Sabe aquela figura do gringo de mais idade, óculos, binóculos, chapéu “australiano”, meio ranzinza e intolerante a qualquer ruído? Era a imagem que eu tinha, quando mais nova, de quem se dedicava a observar aves. Puro preconceito.

Aves - Cristalino - Saira da cabeça azul 2

E não é que há quase dois anos eu fui convidada para um eventos desses organizado em fazenda de Mococa (SP), resolvi ir com máquina fotográfica emprestada e sem saber usá-la direito. E gostei. Depois disso, ganhei uma máquina do marido e, sempre que tinha chance, ia atrás de pássaros para conhecer, escutar e registrar.

A fisgada final ocorreu em agosto de 2014 em uma viagem ao norte do Mato Grosso, em um programa de ecoturismo na RPPN Cristalino.
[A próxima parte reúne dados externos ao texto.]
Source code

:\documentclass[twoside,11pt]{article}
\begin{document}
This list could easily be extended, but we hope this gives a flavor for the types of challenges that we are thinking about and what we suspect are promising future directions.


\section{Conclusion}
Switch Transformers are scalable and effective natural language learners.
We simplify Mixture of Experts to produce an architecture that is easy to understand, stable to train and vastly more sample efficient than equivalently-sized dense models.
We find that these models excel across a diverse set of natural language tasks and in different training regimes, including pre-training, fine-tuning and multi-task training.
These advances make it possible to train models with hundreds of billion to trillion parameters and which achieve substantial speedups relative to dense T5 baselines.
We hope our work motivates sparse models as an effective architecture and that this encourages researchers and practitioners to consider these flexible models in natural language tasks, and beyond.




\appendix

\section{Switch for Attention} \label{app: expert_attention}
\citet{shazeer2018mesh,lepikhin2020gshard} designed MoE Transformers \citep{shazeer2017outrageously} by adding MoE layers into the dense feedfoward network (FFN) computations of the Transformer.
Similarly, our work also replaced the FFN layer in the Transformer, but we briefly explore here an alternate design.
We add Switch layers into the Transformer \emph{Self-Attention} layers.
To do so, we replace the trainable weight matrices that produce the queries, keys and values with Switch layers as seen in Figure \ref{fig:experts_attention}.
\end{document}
RPPN é a sigla de Reserva Particular do Patrimônio Natural e Cristalino é o nome do rio, um afluente do Teles Pires, por onde se chega lá, de barco, a partir de Alta Floresta. A cidade ainda tem as florestas do nome, mas também muita área de pastagens, boa parte delas degradadas. Como se trata de uma região de grande biodiversidade, o ecoturismo aparece como uma boa alternativa de negócio. A natureza e nós, habitantes das cidades, somos também recompensados.

Aves - Cristalino - Araras vermelhas no ninho 2

Já o Cristalino, com suas cerca de 600 espécies de aves, um terço do Brasil, é um verdadeiro paraíso para o birdwatcher, como é chamado o observador. Sem luz elétrica, o dia começa no escuro, à base de velas, no café-da-manhã às 5 e meia. É que o melhor horário para se ver as aves é justamente de manhã cedinho, especialmente em locais quentes como a Amazônia.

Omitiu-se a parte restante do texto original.